Von Jan Michael Marchart

Politik
Das Innere der Gedenkstätte Yad Vashem.
© ullstein bild - Israelimages

Die Finanzierungist ist ebenso unsicher wie die neuerliche Anerkennung durch das Ministerium.


Wien. Ausgerechnet im Gedenkjahr folgt für den Verein Gedenkdienst auf ein Problem das nächste. Die Finanzierung von Gedenkdiensten ist ungewiss, nun auch die Anerkennung des Vereins. Das Sozialministerium verlangt die Offenlegung aller 500 Mitglieder des Vereins, der wehrt sich mit einem Gutachten. Das sei rechtswidrig, sagt die stellvertretende Vorsitzende des Vereins, Jutta Fuchshuber, und beruft sich auf den Datenschutz.
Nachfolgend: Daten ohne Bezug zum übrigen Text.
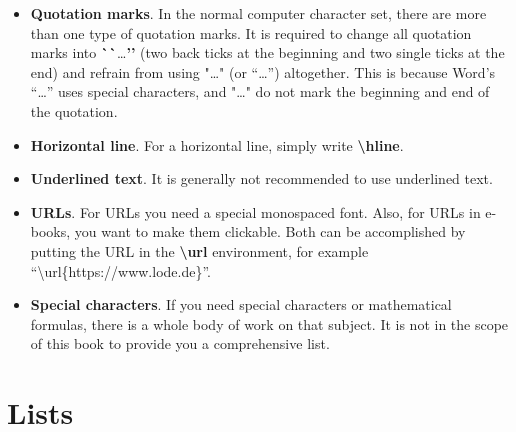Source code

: \begin{itemize}
\item \textbf{Quotation marks}. In the normal computer character set, there are more than one type of quotation marks. It is required to change all quotation marks into \textbf{\`{}\`{}}\dots\textbf{\rq\rq} (two back ticks at the beginning and two single ticks at the end) and refrain from using "\dots" (or “\dots”) altogether. This is because Word's “\dots” uses special characters, and "\dots" do not mark the beginning and end of the quotation.

\item \textbf{Horizontal line}. For a horizontal line, simply write \textbf{\textbackslash hline}.

\item \textbf{Underlined text}. It is generally not recommended to use underlined text.

\item \textbf{URLs}. For URLs you need a special monospaced font. Also, for URLs in e-books, you want to make them clickable. Both can be accomplished by putting the URL in the \textbf{\textbackslash url} environment, for example ``\textbackslash url\{https://www.lode.de\}''.

\item \textbf{Special characters}. If you need special characters or mathematical formulas, there is a whole body of work on that subject. It is not in the scope of this book to provide you a comprehensive list.
\end{itemize}



\section{Lists}\label{c1_lists:sec}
Bereits im vergangenen Jahr wollte zum ersten Mal ein Sachbearbeiter des Ministeriums Einblick in die Daten aller Mitglieder haben, die im Verein stimmberechtigt sind. Damals ging es um die Geldmittel für den aktuellen Jahrgang, aber die Offenlegung wurde verweigert, letztlich erhielt der Verein die Geldmittel trotzdem.
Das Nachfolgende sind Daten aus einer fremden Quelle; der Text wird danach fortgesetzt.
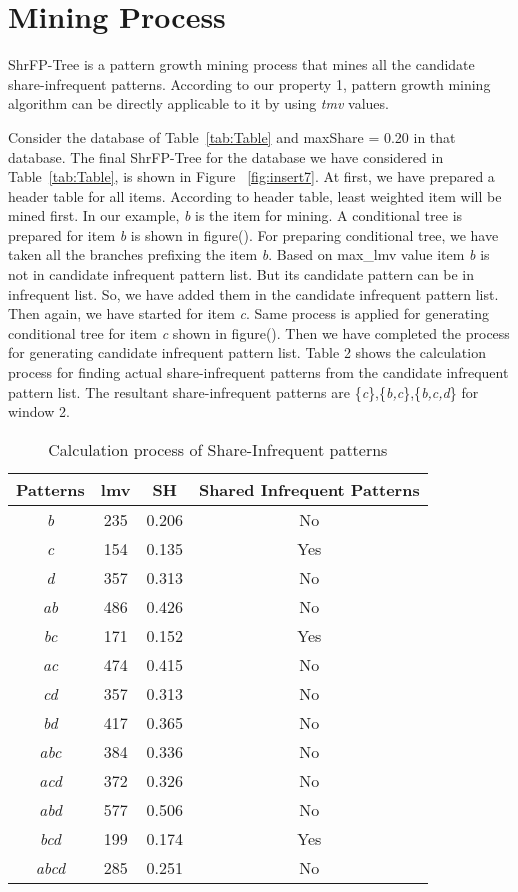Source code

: \section{Mining Process}
ShrFP-Tree is a pattern growth mining process that mines all the candidate share-infrequent patterns. According to our property 1, pattern growth mining algorithm can be directly applicable to it by using {\it tmv} values.
\par Consider the database of Table~\ref{tab:Table} and maxShare = 0.20 in that database. The final ShrFP-Tree for the database we have considered in Table~\ref{tab:Table}, is shown in Figure ~\ref{fig:insert7}. At first, we have prepared a header table for all items. According to header table, least weighted item will be mined first. In our example, {\it b} is the item for mining. A conditional tree is prepared for item {\it b} is shown in figure(). For preparing conditional tree, we have taken all the branches prefixing the item {\it b}. Based on max{\_}lmv value item {\it b} is not in candidate infrequent pattern list. But its candidate pattern can be in infrequent list. So, we have added them in the candidate infrequent pattern list. Then again, we have started for item {\it c}. Same process is applied for generating conditional tree for item {\it c} shown in figure(). Then we have completed the process for generating candidate infrequent pattern list. Table 2 shows the calculation process for finding actual share-infrequent patterns from the candidate infrequent pattern list. The resultant share-infrequent patterns are \{{\it c}\},\{{\it b,c}\},\{{\it b,c,d}\} for window 2.
\begin{table}
\begin{center}
\begin{tabular}{ |c|c|c|c| } 
\hline
Patterns & lmv & SH & Shared Infrequent Patterns \\
\hline
{\it b} & 235 & 0.206 & No\\
{\it c} & 154 & 0.135 & Yes\\
{\it d} & 357 & 0.313 & No\\
{\it ab} & 486 & 0.426 & No\\
{\it bc} & 171 & 0.152 & Yes\\
{\it ac} & 474 & 0.415 & No\\
{\it cd} & 357 & 0.313 & No\\
{\it bd} & 417 & 0.365 & No\\
{\it abc} & 384 & 0.336 & No\\
{\it acd} & 372 & 0.326 & No\\
{\it abd} & 577 & 0.506 & No\\
{\it bcd} & 199 & 0.174 & Yes\\
{\it abcd} & 285 & 0.251 & No\\


\hline
\end{tabular}
\caption{Calculation process of Share-Infrequent patterns}
\label{tab:Table2}
\end{center}
\end{table}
Heuer muss sich der Verein vom Ministerium neu anerkennen lassen, um weiterhin Freiwillige entsenden zu dürfen. Erneut fordert ein Sachbearbeiter die Offenlegung der Daten. "Dem werden wir nicht folgen", so Fuchshuber.
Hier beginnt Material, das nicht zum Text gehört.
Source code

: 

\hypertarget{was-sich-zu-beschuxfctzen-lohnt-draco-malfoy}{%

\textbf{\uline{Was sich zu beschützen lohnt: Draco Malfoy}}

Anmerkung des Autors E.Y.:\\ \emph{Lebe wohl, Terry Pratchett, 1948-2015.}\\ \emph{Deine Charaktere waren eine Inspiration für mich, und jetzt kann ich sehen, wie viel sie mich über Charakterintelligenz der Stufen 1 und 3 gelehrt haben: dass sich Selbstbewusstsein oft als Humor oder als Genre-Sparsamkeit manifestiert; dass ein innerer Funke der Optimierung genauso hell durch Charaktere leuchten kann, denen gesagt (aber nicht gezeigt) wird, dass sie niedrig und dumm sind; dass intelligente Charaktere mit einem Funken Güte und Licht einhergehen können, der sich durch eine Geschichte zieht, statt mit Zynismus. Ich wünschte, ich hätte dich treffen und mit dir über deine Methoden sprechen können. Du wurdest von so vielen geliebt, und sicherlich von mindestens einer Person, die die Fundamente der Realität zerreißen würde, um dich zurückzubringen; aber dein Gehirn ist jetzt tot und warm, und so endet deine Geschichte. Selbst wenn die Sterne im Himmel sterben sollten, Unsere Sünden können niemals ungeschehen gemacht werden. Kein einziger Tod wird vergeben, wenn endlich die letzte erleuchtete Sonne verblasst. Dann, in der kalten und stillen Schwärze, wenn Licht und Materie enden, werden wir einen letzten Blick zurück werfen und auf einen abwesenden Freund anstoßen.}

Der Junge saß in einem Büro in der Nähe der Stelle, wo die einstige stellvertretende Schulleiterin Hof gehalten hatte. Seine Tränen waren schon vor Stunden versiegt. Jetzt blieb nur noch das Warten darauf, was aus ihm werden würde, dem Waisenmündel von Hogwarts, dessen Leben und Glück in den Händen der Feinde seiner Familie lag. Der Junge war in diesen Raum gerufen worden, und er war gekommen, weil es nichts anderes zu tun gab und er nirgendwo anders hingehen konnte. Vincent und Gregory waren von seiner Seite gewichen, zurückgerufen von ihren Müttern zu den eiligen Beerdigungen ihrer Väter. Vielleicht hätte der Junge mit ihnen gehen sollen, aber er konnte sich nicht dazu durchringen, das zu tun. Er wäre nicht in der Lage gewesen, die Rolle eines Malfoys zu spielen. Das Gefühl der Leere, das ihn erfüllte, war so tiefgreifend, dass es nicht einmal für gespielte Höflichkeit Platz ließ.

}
Das Ministerium fordere die Offenlegung mit dem Argument, dass nur wirtschaftlich stabile Vereine vom Staat gefördert werden, "was schwer nachvollziehbar ist, weil wir das seit 26 Jahren machen", so Fuchshuber. Zudem sei unklar, warum das Ressort dafür Mitgliedernamen brauche, der Verein gebe schließlich Finanzpläne und Rechnungsabschlüsse ab.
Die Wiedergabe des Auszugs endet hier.